Google's AdWords system displays adverts next to the natural search results generated by a search term. Advertisers pay to have their ads appear beside chosen search terms.
The Google case will determine whether or not it is allowed to let companies bid to have their ads appear when terms trade marked by others are searched for.
ECJ Advocate General Poiares Maduro has advised the Court that Google's behaviour is legal and does not infringe the trade mark rights of companies.
He said that the situation is not like one company selling goods under another's trade mark because the trade mark is hidden in a transaction between an ad space buyer and Google.
"There is no good or service sold to the general public. The use is limited to a selection procedure which is internal to AdWords and concerns only Google and the advertisers," he wrote. "The service being sold, and to which the use of the keywords corresponding to the trade marks is linked, is therefore Google’s own service, AdWords. The use consisting in allowing advertisers to select in AdWords keywords which correspond to trade marks, so that ads for their sites are presented as results for searches involving those keywords, does not constitute a trade mark infringement."
Advocates General produce advice which judges at the ECJ can follow or not. The advice is reportedly followed in around 80% of cases.
Maduro said that there was a link between a trade marked keyword and the ads that it triggered, but that the existence of that link was not enough to establish trade mark infringement.
"Neither the display of ads nor the display of natural results in response to keywords which correspond to trade marks leads to a risk of confusion as to the origin of goods and services," he wrote. "Accordingly, neither AdWords nor Google’s search engine affects or is in danger of affecting the essential function of the trade mark."
Brand owners have taken court cases against Google over the issue in the UK, France, Germany and the US, and an ECJ ruling will be influential in settling other disputes.
The Attorney General said that, contrary to Google's claim, permitting people to bid on others' trade marks was a 'use' of trade marks. The question it had to answer, it said, was whether that use relates to goods and services and infringes holders' rights.
"The trade mark proprietors are urging the Court to … rule, in effect, that the mere possibility that a system – in the present cases, AdWords – may be used by a third party to infringe a trade mark means that such a system is, itself, in infringement," said Maduro. "Indeed, the trade mark proprietors do not wish to limit their claims to cases where AdWords is actually used by sites offering counterfeit goods; they want to nip that possibility in the bud by preventing Google from being able to make keywords corresponding to their trade marks available for selection."

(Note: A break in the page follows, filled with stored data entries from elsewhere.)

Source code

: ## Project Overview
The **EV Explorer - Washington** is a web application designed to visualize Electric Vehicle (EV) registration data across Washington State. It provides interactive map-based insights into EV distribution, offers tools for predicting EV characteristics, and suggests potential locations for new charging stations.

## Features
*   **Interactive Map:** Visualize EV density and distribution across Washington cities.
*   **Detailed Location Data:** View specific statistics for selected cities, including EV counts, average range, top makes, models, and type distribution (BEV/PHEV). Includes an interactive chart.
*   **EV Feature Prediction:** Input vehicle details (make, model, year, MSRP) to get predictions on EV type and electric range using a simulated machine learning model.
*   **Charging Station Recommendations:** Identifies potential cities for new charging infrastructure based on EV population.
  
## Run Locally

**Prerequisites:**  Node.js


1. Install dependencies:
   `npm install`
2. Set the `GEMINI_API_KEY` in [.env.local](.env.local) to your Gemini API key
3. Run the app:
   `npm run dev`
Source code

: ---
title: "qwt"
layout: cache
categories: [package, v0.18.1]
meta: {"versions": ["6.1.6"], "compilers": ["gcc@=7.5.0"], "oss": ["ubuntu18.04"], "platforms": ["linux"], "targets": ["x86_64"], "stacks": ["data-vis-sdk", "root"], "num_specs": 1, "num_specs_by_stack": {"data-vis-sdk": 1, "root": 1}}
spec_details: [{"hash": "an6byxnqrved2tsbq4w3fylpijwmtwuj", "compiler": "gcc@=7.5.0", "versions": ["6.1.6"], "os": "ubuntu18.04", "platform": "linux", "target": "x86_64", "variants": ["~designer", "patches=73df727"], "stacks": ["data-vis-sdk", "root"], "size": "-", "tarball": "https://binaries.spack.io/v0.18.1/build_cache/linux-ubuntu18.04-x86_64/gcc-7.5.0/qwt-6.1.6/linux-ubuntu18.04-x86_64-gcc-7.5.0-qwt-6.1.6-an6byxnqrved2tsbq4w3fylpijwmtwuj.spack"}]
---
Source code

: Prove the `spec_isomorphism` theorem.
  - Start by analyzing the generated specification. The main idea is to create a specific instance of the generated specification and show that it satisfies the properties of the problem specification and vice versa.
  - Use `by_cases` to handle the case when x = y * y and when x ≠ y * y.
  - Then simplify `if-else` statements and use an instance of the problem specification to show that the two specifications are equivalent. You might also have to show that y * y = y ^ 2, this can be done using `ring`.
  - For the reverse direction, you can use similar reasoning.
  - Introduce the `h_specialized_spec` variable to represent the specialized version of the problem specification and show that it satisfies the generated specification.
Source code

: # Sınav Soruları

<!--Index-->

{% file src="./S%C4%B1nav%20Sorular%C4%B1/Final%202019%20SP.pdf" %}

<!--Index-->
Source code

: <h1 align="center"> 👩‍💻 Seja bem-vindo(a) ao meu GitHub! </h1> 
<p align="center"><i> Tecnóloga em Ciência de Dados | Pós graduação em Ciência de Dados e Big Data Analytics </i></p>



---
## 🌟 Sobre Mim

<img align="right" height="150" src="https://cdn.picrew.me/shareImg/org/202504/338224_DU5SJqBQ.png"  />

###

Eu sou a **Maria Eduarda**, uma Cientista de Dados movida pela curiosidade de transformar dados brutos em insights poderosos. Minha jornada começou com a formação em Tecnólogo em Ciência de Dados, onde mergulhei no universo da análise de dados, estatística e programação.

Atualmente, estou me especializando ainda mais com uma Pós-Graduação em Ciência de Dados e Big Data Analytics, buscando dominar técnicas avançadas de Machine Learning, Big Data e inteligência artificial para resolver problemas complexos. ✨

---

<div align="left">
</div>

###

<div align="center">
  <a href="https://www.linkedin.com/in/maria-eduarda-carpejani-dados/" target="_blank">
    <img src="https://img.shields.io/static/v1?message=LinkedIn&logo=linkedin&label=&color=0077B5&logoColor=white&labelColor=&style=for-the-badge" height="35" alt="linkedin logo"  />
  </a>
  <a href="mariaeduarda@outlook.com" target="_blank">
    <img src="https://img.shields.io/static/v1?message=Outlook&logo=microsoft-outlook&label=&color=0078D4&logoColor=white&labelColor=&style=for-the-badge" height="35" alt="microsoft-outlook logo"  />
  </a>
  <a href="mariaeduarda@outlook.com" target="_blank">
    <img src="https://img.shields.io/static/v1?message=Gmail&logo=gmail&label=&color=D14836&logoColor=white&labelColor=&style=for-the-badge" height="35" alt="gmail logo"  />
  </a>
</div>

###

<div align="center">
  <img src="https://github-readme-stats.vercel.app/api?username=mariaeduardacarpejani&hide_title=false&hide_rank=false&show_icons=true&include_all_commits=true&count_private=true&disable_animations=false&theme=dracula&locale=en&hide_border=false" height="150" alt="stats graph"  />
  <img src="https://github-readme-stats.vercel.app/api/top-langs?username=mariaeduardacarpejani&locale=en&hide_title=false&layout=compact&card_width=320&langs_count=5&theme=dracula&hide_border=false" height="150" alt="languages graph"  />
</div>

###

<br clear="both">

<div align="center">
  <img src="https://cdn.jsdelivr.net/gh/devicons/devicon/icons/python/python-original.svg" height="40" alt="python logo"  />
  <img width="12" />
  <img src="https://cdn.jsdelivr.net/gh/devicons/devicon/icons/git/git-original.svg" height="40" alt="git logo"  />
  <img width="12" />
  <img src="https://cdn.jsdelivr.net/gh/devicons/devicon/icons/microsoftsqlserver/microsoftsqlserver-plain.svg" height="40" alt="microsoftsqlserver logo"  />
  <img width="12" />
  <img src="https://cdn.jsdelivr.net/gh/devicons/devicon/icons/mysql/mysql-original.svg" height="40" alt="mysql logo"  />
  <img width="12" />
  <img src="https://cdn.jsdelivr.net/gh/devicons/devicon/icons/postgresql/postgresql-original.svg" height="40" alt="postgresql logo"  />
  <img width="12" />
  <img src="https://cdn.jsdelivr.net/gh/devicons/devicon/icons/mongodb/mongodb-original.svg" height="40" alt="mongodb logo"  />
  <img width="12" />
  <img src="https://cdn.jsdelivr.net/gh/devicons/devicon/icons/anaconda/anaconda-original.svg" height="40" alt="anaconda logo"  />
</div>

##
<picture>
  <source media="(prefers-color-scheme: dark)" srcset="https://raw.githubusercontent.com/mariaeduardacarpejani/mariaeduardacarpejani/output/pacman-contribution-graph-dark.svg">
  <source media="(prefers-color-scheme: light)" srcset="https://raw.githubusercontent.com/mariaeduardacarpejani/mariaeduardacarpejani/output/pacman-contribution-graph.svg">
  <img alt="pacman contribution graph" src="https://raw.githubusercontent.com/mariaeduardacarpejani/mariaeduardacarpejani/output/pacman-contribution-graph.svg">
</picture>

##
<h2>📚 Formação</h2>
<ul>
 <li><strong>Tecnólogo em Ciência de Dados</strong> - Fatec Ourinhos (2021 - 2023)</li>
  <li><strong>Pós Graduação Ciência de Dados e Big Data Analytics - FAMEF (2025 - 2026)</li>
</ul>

"From the existence of a risk that AdWords may be used to promote those counterfeit sites, they deduce a general right to prevent the use of their trade marks as keywords. If the infringement lies in the use of those keywords in AdWords, as the trade mark proprietors claim, that is so whether or not the sites displayed in response actually infringe the trade mark," he wrote. "The Court is thus being asked to expand significantly the scope of trade mark protection. I shall make clear why I believe that it ought not to do so."
Maduro also said that he was worried about the power that ruling in favour of the trade mark holders would give them.
"I am concerned that, if trade mark proprietors were to be allowed to prevent those uses on the basis of trade mark protection, they would establish an absolute right of control over the use of their trade marks as keywords. Such an absolute right of control would cover, de facto, whatever could be shown and said in cyberspace with respect to the good or service associated with the trade mark," he said.
Intellectual property law expert Iain Connor of Pinsent Masons, the law firm behind OUT-LAW.COM, said that ruling in favour of the trade mark holders may not have that effect on natural results because trade mark law only applies to use in the course of trade. "By equating natural results with sponsored links the advocate general appears to be discounting the significance of the payment made by the advertiser to Google," he said.
The Advocate General did say, though, that because Google profits from the ads shown in its AdWords system it cannot qualify for the exemption from liability that the E-Commerce Directive gives to companies that are simply hosts of electronic information.
Connor said that he believed that Maduro had made a mistake.
"The Advocate General's opinion is self contradictory. EU law provides a defence to people who are not really involved in trade mark infringement and he says Google cannot rely on this defence," he said. "However, at the same time he does not think Google is liable for trade mark infringement because the AdWords scheme is something private between the advertiser and Google."
"This does not make sense as is evident from a simple Google search which displays sponsored links for competitor products and fake goods. As is often the case, we will have to wait for the European Court of Justice to make sense of it," he said.